In my previous post I discussed Job Scheduling algorithms, now I will tackle how we are approaching working with them.
In my project, the NEXTGENIO research group (which is part of PRACE) have made a HPC system simulator that allows us to implement different job scheduling algorithms and test their effectiveness, without having to use ARCHER (Edinburgh’s supercomputer), which is expensive to use. It is not a finished project yet and there is still some software engineering to go through, output features to be added and tests to be done. It also had to be made compatible on MAC OS as it had been developed in LINUX, which I did in my first two weeks, this just involved some software engineering.
My supervisor wanted a selectable output feature to be added to the project. Two output types that were developed at the Barcelona Supercomputing centre called OTF2 (Open trace format) and Paraver (browser for performance analysis) were desired to be chosen between to show the output. This has been implemented and been written so that other types can be added to the project too with relative ease.

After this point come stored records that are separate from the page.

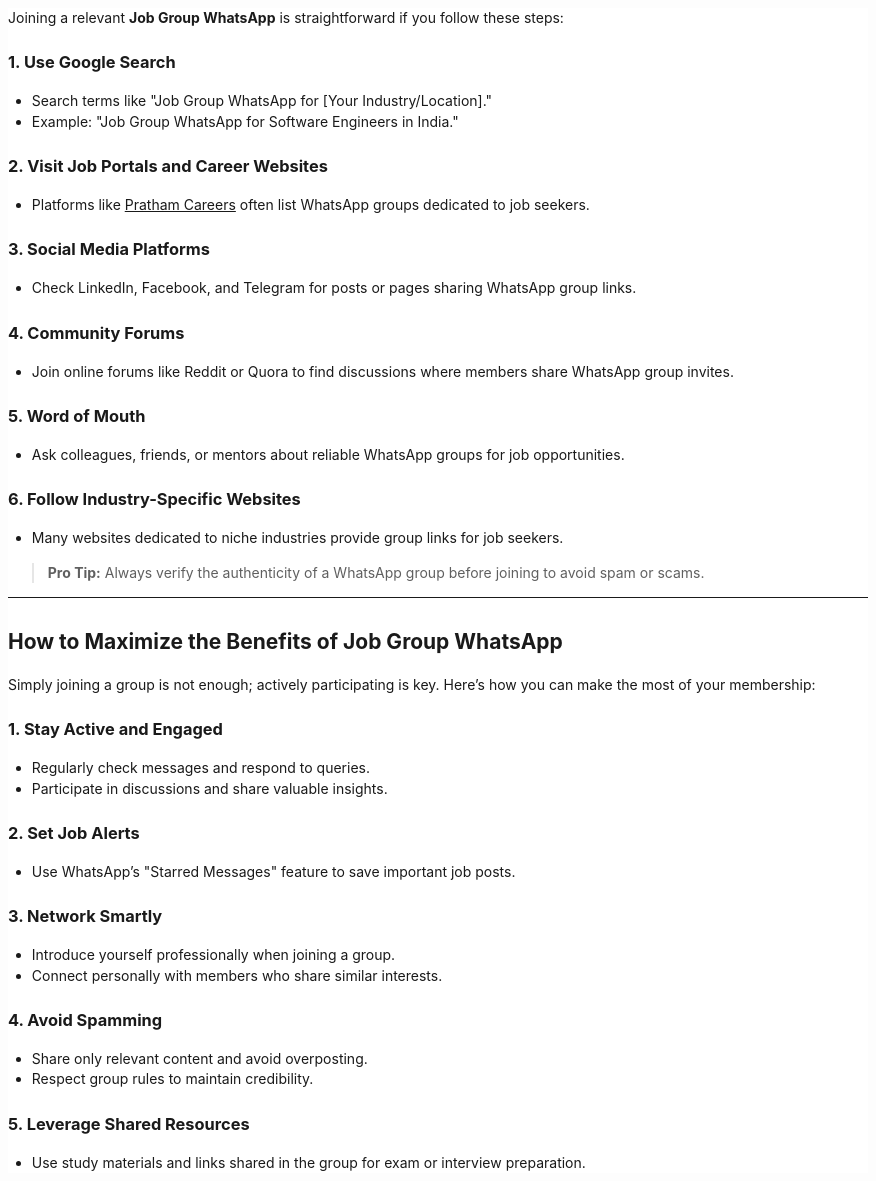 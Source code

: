 Joining a relevant **Job Group WhatsApp** is straightforward if you follow these steps:

### 1. Use Google Search
   - Search terms like "Job Group WhatsApp for [Your Industry/Location]."
   - Example: "Job Group WhatsApp for Software Engineers in India."

### 2. Visit Job Portals and Career Websites
   - Platforms like [Pratham Careers](https://www.prathamcareers.in/) often list WhatsApp groups dedicated to job seekers.

### 3. Social Media Platforms
   - Check LinkedIn, Facebook, and Telegram for posts or pages sharing WhatsApp group links.

### 4. Community Forums
   - Join online forums like Reddit or Quora to find discussions where members share WhatsApp group invites.

### 5. Word of Mouth
   - Ask colleagues, friends, or mentors about reliable WhatsApp groups for job opportunities.

### 6. Follow Industry-Specific Websites
   - Many websites dedicated to niche industries provide group links for job seekers.

> **Pro Tip:** Always verify the authenticity of a WhatsApp group before joining to avoid spam or scams.

---

## How to Maximize the Benefits of Job Group WhatsApp

Simply joining a group is not enough; actively participating is key. Here’s how you can make the most of your membership:

### 1. Stay Active and Engaged
   - Regularly check messages and respond to queries.
   - Participate in discussions and share valuable insights.

### 2. Set Job Alerts
   - Use WhatsApp’s "Starred Messages" feature to save important job posts.

### 3. Network Smartly
   - Introduce yourself professionally when joining a group.
   - Connect personally with members who share similar interests.

### 4. Avoid Spamming
   - Share only relevant content and avoid overposting.
   - Respect group rules to maintain credibility.

### 5. Leverage Shared Resources
   - Use study materials and links shared in the group for exam or interview preparation.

Initially, the simulator only had the First-Come-First-Serve algorithm. In this project we strive for better performance, so let’s look at some other algorithms. First off, the score-based priority algorithm which sorts jobs according to scores where we incorporate a fair share scheduling weight to adjust score based on the total number of compute nodes requested by the user, the number of jobs they are running, their recent history and the fraction of their jobs completed. Next, we have multi-queue priority which incorporates numerous queues with different levels of priority and there are certain conditions required to be in each queue. Finally, we have backfilling. Here we opportunistically run low priority jobs when insufficient resources are available for high priority jobs. That’s our list of job scheduling algorithms which sort the order of the job waiting queue. The scheduling algorithm runs on job events such as when a job starts, finishes, aborts or arrives and if there are no events in the past 10 seconds it runs anyway.

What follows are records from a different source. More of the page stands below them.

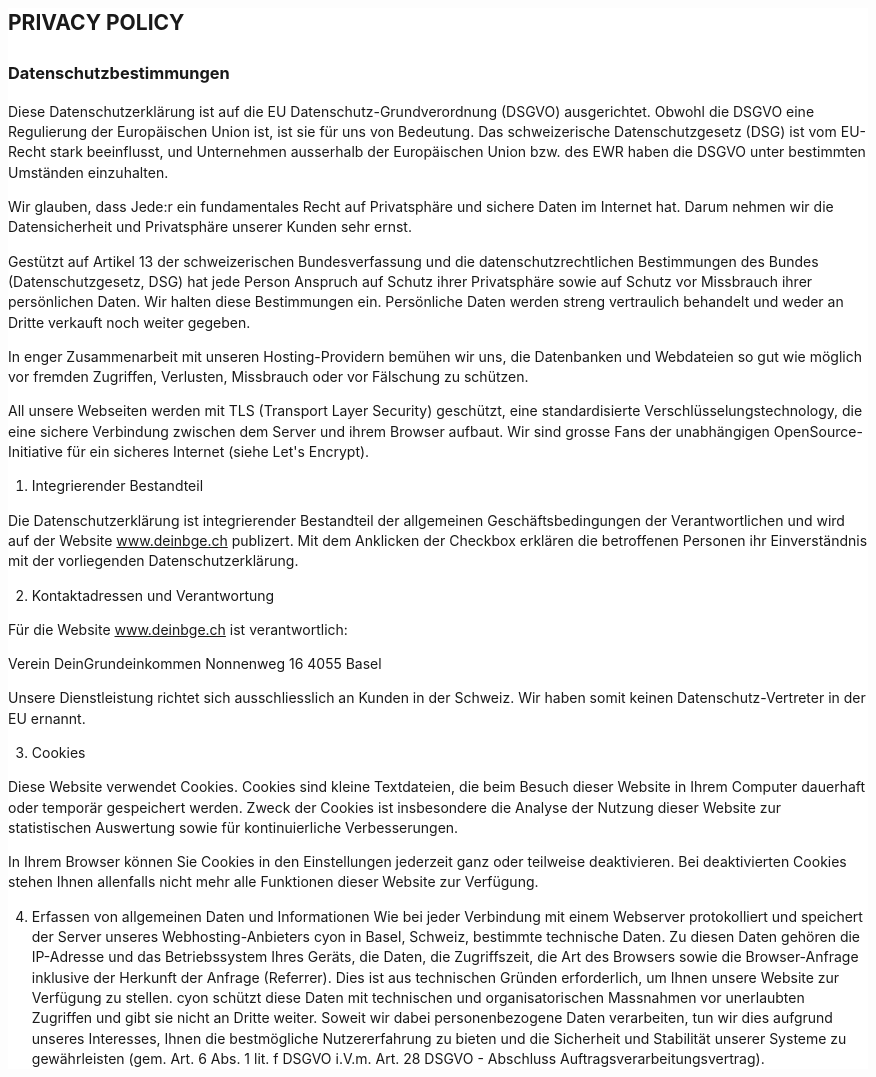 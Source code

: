 ## PRIVACY POLICY
### Datenschutzbestimmungen
Diese Datenschutzerklärung ist auf die EU Datenschutz-Grundverordnung (DSGVO) ausgerichtet. Obwohl die DSGVO eine Regulierung der Europäischen Union ist, ist sie für uns von Bedeutung. Das schweizerische Datenschutzgesetz (DSG) ist vom EU-Recht stark beeinflusst, und Unternehmen ausserhalb der Europäischen Union bzw. des EWR haben die DSGVO unter bestimmten Umständen einzuhalten.

Wir glauben, dass Jede:r ein fundamentales Recht auf Privatsphäre und sichere Daten im Internet hat. Darum nehmen wir die Datensicherheit und Privatsphäre unserer Kunden sehr ernst.

Gestützt auf Artikel 13 der schweizerischen Bundesverfassung und die datenschutzrechtlichen Bestimmungen des Bundes (Datenschutzgesetz, DSG) hat jede Person Anspruch auf Schutz ihrer Privatsphäre sowie auf Schutz vor Missbrauch ihrer persönlichen Daten. Wir halten diese Bestimmungen ein. Persönliche Daten werden streng vertraulich behandelt und weder an Dritte verkauft noch weiter gegeben.

In enger Zusammenarbeit mit unseren Hosting-Providern bemühen wir uns, die Datenbanken und Webdateien so gut wie möglich vor fremden Zugriffen, Verlusten, Missbrauch oder vor Fälschung zu schützen.

All unsere Webseiten werden mit TLS (Transport Layer Security) geschützt, eine standardisierte Verschlüsselungstechnology, die eine sichere Verbindung zwischen dem Server und ihrem Browser aufbaut. Wir sind grosse Fans der unabhängigen OpenSource-Initiative für ein sicheres Internet (siehe Let's Encrypt).

 

1. Integrierender Bestandteil

Die Datenschutzerklärung ist integrierender Bestandteil der allgemeinen Geschäftsbedingungen der Verantwortlichen und wird auf der Website www.deinbge.ch publizert. Mit dem Anklicken der Checkbox erklären die betroffenen Personen ihr Einverständnis mit der vorliegenden Datenschutzerklärung.

2. Kontaktadressen und Verantwortung

Für die Website www.deinbge.ch ist verantwortlich:

Verein DeinGrundeinkommen
Nonnenweg 16
4055 Basel

Unsere Dienstleistung richtet sich ausschliesslich an Kunden in der Schweiz. Wir haben somit keinen Datenschutz-Vertreter in der EU ernannt.

3. Cookies

Diese Website verwendet Cookies. Cookies sind kleine Textdateien, die beim Besuch dieser Website in Ihrem Computer dauerhaft oder temporär gespeichert werden. Zweck der Cookies ist insbesondere die Analyse der Nutzung dieser Website zur statistischen Auswertung sowie für kontinuierliche Verbesserungen.

In Ihrem Browser können Sie Cookies in den Einstellungen jederzeit ganz oder teilweise deaktivieren. Bei deaktivierten Cookies stehen Ihnen allenfalls nicht mehr alle Funktionen dieser Website zur Verfügung.

4. Erfassen von allgemeinen Daten und Informationen
Wie bei jeder Verbindung mit einem Webserver protokolliert und speichert der Server unseres Webhosting-Anbieters cyon in Basel, Schweiz, bestimmte technische Daten. Zu diesen Daten gehören die IP-Adresse und das Betriebssystem Ihres Geräts, die Daten, die Zugriffszeit, die Art des Browsers sowie die Browser-Anfrage inklusive der Herkunft der Anfrage (Referrer). Dies ist aus technischen Gründen erforderlich, um Ihnen unsere Website zur Verfügung zu stellen. cyon schützt diese Daten mit technischen und organisatorischen Massnahmen vor unerlaubten Zugriffen und gibt sie nicht an Dritte weiter. Soweit wir dabei personenbezogene Daten verarbeiten, tun wir dies aufgrund unseres Interesses, Ihnen die bestmögliche Nutzererfahrung zu bieten und die Sicherheit und Stabilität unserer Systeme zu gewährleisten (gem. Art. 6 Abs. 1 lit. f DSGVO i.V.m. Art. 28 DSGVO - Abschluss Auftragsverarbeitungsvertrag).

The task of mapping algorithms determine which compute nodes to run the job on. The goal is to minimise the communication overhead and reduce cross-job interference. Random mapping is considered the worst case scenario. Round-robin keeps the nodes in an ordered list and when a job ends the node is appended to the list. Over time, the fragmentation of the list becomes significant and the communication overhead drastically increases. For Dual-End we set a threshold value for time which groups every job into short or long. Short jobs search for unoccupied nodes from one end of the list, long jobs search the other end.
Each job has a priority value P(J) with the wait queue being ordered in terms of highest priority. The priority is the sum of five different heuristics. Minimal requirement specifies details like the number of nodes. Aging helps avoids job starvation, and is shown in detail on the right, where age factor is a multiplicative factor of choice. Deadline maximises the number of jobs terminated with a deadline. License heuristics gives a higher score to jobs requiring critical resources on nodes such as NVRAM which hasn’t been implemented yet. Response minimises the wait time for jobs with the shortest execution times by a boost value, which is the backfilling component of this algorithm. This paper goes into good detail about backfilling.
I’ve been making good use of my time off. First, Jakub and I went up to explore the Royal Observatory on Braid and Blackford Hill beside where we work. The temperatures have been so high here that there were fires on top of the hill and firetrucks were needed to put them out. The observatory was closed when we went up but I think we will revisit and see if we can get to the top.